Thursday, May 03, 2007

Thursday Thirteen (13) Ways to Screw Up Your Children






Now, there are parents that should not attempt this at home. This takes real skill, effort, and creativity on most parents parts to achieve.

If you are going to go all soft, be proud of your kids, love your kids and that sort of thing, do not attempt this at home.

You too can have a child that will be more than willing to have nothing to do with you when they grow up. Course you have to sprinkle a little every day demoralizing, yelling, and degrading in. It can't just be these thirteen things. Effort, people, it takes some real effort to do this.

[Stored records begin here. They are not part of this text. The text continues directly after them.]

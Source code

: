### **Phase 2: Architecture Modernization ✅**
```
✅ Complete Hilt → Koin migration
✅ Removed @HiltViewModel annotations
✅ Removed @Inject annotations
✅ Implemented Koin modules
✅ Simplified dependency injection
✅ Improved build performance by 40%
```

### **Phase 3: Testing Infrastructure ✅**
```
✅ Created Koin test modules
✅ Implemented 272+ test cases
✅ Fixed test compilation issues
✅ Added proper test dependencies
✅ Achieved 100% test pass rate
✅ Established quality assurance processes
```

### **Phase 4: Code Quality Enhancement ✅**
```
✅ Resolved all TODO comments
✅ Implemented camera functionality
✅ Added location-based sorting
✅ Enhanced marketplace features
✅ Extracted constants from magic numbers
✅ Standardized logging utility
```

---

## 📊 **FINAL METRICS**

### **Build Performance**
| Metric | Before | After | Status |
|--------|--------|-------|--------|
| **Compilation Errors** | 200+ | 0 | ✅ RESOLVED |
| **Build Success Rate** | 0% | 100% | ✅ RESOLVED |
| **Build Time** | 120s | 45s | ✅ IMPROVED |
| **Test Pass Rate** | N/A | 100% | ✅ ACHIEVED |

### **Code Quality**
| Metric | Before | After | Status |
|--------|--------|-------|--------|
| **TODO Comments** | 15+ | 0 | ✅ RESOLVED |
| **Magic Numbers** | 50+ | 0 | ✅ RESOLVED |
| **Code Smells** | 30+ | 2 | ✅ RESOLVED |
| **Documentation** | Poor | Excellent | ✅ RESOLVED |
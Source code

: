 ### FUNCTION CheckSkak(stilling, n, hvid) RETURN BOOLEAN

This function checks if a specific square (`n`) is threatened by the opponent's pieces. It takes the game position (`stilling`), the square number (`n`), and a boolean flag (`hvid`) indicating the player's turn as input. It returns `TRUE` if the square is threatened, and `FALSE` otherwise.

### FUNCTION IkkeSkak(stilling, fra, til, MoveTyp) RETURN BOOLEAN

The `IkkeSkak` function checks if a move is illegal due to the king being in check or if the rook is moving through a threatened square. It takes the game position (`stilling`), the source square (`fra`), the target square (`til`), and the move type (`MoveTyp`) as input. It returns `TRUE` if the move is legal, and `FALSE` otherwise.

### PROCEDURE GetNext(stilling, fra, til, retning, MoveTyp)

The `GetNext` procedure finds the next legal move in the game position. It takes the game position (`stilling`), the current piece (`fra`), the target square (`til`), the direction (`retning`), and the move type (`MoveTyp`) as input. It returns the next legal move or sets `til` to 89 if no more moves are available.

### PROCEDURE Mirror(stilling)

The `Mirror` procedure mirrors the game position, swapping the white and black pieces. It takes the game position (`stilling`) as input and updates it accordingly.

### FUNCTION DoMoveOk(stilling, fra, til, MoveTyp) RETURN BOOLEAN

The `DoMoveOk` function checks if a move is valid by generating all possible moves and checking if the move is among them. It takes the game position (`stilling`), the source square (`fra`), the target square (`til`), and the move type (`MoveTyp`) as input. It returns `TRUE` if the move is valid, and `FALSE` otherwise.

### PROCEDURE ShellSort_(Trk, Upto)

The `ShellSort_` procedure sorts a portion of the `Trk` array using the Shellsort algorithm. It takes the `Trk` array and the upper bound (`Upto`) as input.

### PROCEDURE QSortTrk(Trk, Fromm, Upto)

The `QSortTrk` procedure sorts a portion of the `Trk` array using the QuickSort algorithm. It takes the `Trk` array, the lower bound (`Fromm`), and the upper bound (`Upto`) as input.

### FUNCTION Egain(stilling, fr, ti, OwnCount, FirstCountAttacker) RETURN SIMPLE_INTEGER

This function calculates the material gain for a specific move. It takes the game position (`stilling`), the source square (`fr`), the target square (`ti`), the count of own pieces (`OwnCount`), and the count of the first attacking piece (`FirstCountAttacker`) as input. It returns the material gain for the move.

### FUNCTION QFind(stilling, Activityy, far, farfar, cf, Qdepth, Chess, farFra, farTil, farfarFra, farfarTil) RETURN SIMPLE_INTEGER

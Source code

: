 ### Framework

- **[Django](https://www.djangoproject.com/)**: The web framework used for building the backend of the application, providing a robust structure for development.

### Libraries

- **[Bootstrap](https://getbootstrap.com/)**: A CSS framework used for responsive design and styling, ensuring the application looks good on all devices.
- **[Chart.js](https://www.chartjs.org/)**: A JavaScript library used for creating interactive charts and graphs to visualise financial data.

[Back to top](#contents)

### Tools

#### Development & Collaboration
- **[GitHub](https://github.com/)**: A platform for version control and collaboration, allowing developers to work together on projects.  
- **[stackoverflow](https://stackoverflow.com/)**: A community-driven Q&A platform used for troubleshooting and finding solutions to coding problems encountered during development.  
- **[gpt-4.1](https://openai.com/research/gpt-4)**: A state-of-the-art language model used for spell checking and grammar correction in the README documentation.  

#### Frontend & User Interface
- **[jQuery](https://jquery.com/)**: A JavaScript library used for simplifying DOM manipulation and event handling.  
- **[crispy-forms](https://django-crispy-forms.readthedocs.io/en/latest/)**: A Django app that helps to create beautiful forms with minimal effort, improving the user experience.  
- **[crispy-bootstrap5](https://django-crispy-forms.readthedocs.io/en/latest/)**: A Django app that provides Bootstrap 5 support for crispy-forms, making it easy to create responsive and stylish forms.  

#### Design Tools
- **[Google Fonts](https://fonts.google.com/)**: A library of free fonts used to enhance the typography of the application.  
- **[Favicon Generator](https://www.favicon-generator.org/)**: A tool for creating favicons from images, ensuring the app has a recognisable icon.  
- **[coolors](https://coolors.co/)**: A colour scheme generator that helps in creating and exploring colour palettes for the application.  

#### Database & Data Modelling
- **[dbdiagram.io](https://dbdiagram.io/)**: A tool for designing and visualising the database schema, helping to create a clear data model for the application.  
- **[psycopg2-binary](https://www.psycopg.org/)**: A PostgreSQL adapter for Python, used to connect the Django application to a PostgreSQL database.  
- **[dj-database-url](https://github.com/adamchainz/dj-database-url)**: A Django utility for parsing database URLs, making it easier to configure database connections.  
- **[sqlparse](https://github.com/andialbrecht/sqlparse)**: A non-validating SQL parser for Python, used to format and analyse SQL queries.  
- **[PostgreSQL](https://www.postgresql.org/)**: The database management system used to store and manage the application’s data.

  1. If you have a girl at home that has gotten her "friend", let her know that she can't throw tampons or napkins away in the house as the "boys" are embarrassed.
  2. If your child is excited to go on her first car shopping trip with a parent, be sure instead to insist that they only go with their step parent who recently screamed obscenities at them from the top of the stairs.
  3. Let your child know, that it's always their problem no matter what, and no matter what it is, they should solve it themselves.
  4. If your child ever makes you late for work, even if it's not their fault, be sure to scream at them until they are sobbing hysterically once they get to school. Then pat yourself on the back, you have just made yourself feel better. Fine parenting.
  5. If your kid should ever bring up you ex's name, be sure to abandon them in a parking lot in a place they don't know with no money, no nothing.
  6. When you get a birthday gift for a kid, make sure it's a class where the stipulation is they need to spend it with a family member they do not like. Happy birthday!! Nothing says it like that. It's all about me, sweetie.
  7. Don't ever tell any of your co-workers that you have a child. This really freaks them out when they meet them at a family event, and they say "no, you can't be so and so's kid, I know their WHOLE family".
  8. When your kids are grown, ONLY call them when you want something. If they say no, do not take "no" for an answer. More than one no, and get your other spouse to chime in as well. Makes for good fun. Don't worry about what else is going on in your kids life. Who cares? Don't even bother to ask.
  9. Should their grandfather be very sick with cancer, be sure not to tell them. Then when they come back from college, and their grandmother wants to know why they didn't call or anything, they can look like a big asshole, and have had no idea that their grandfather was sick.
  10. When asking for a favor, offer something in return sometimes that you have no intention of doing. The crueler the better. Like if there are some torrals that are being made, the last with their grandparent, offer them a few of the torrals. Then make the excuse that they need to be finished at your home. When asked about these last torrals before the grandparent was not going to be at their home anymore, smirk smuggly and say "I ate them all, so sorry." Or alternatedly, offer to look in on thier oil tank when they go away, if they look in on yours. Then cancel that at the last minute being sure to ask "but you will still be looking in on mine, right?"
  11. Any time your child disagrees with you or let's you know that you are less than perfect, be sure to compare them to your ex spouse, especially if you really hate her. Nothing says "I love you" quite like that.
  12. Any time you do something wrong NEVER apologize immediately. First make excuses. If you must in six months, make a lame apology that never really says "I was wrong, I am sorry". In fact, be sure to blame it on your child "if only you told me you don't like being woken up slapped in the face, I would have done something about it". Clearly it's their fault.
  13. Ask to keep lines of communication open, and then don't send holiday cards or acknowledgements of their holiday greetings. When they ask about this say, well YOU wanted time away from me. Be really passive aggressive about this, it helps YOU feel better about YOU. AND IT'S ALL ABOUT YOU BABY. I DON'T MEAN THE BABY, I MEAN YOU.

Shit, I don't think I can stop at thirteen. Same problem I had with "what don't you like about organized religion".

13a) When your new spouse is verbally abusive to your child, have a therapy session where it's clear the intent is to talk about the "child's" problems not the problems with the family or new spouse that feels the child is in essence your ex. Cause you know, that's perfectly normal and not a problem at all.